Integrate schema metatdata during XML Parsing with Xerces C++

I want to parse an XML file and look up the datatype of attributes and entities in an XML schema file (.xsd) when I traverse the DOM.

I found out that I can use the post schema validation infoset (PSVI) to get that information. For this I should be able to get a nodes info by the getFeature method:

info = (xercesc::DOMPSVITypeInfo*) domNode->getFeature(xercesc::XMLUni::fgXercesDOMHasPSVIInfo, xercesc::XMLUni::fgVersion1_1);

However I first seem to have to enable this feature. As there is no setFeature method in the parser object I tried "useImplementation", but this just crashes my program.

As the documentation of Xerces is pretty sparse in respect to PSVI, maybe someone here knows how to get schema information while parsing an XML document using a XercesDOMParser.

Thanks in advance!


You should be able to configure the DOMLSParser through its DOMConfiguration, (see the getDomConfig() function) and avoid the cast to the implementation class. The DOMConfiguration has a couple setParameter() functions which should support Xerces' many configuration properties, including those for XML Schema validation.

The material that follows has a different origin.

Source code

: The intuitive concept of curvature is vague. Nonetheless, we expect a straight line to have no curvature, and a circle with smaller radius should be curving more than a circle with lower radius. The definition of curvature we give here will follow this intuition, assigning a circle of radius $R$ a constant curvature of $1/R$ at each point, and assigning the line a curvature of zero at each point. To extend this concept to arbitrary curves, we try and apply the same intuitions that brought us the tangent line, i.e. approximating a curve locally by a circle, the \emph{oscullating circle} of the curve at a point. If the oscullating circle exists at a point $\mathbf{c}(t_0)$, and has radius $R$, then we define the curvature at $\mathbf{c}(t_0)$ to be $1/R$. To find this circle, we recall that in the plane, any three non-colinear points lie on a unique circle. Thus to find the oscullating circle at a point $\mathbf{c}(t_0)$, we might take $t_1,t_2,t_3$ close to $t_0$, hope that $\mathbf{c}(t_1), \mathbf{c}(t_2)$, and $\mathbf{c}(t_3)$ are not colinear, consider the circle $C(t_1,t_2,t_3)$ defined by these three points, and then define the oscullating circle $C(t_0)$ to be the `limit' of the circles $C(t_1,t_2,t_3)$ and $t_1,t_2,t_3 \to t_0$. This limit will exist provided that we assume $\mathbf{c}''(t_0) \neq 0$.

I found a solution meanwhile:

//create parser
static const XMLCh gLS[] = { xercesc::chLatin_L, xercesc::chLatin_S, xercesc::chNull };
xercesc::DOMImplementation *impl = xercesc::DOMImplementationRegistry::getDOMImplementation(gLS);
DOMLSParserImpl* parser = dynamic_cast<DOMLSParserImpl*>(impl->createLSParser(DOMImplementationLS::MODE_SYNCHRONOUS, 0));

parser->setParameter(xercesc::XMLUni::fgXercesDOMHasPSVIInfo, true);  //collect schema info
parser->setParameter(xercesc::XMLUni::fgDOMComments, false); //discard comments



xercesc::DOMAttr& attr = (xercesc::DOMAttr&) attributeNode;
cout << " name: " << transcode(attr.getName()) << " type: " << transcode(attr.getSchemaTypeInfo()->getTypeName()) << ", ";

It's a bit messy to cast the the parser down to the Impl class, but it's the only way I found to access the setParameter function. I think there must be a "correct" way to initialize the parser, though...

Also it's important to set the validation scheme and set DoSchema to true, otherwise the parser won't attach the schema information the the DOM elements.